PROBLEM REQUIREMENTS »
Please return every line of the records below that contains the word "text".

++++ GIVEN ENTRIES ++++

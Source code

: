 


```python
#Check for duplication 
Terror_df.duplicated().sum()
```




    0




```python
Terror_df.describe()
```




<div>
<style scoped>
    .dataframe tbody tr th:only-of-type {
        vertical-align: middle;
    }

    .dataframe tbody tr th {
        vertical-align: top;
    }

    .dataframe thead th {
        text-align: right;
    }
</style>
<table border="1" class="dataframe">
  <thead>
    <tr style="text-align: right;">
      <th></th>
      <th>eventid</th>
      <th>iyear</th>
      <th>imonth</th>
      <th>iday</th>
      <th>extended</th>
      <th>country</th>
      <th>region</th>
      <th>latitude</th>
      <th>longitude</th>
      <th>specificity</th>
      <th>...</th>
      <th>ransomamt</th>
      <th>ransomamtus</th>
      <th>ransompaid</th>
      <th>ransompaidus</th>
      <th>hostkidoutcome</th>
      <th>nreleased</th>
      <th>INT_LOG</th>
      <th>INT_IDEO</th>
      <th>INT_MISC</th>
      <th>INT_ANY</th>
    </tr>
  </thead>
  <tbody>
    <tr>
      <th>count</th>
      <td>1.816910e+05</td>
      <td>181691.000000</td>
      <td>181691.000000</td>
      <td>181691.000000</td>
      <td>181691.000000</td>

++++

TASK RESPONSE »
        text-align: right;
    <tr style="text-align: right;">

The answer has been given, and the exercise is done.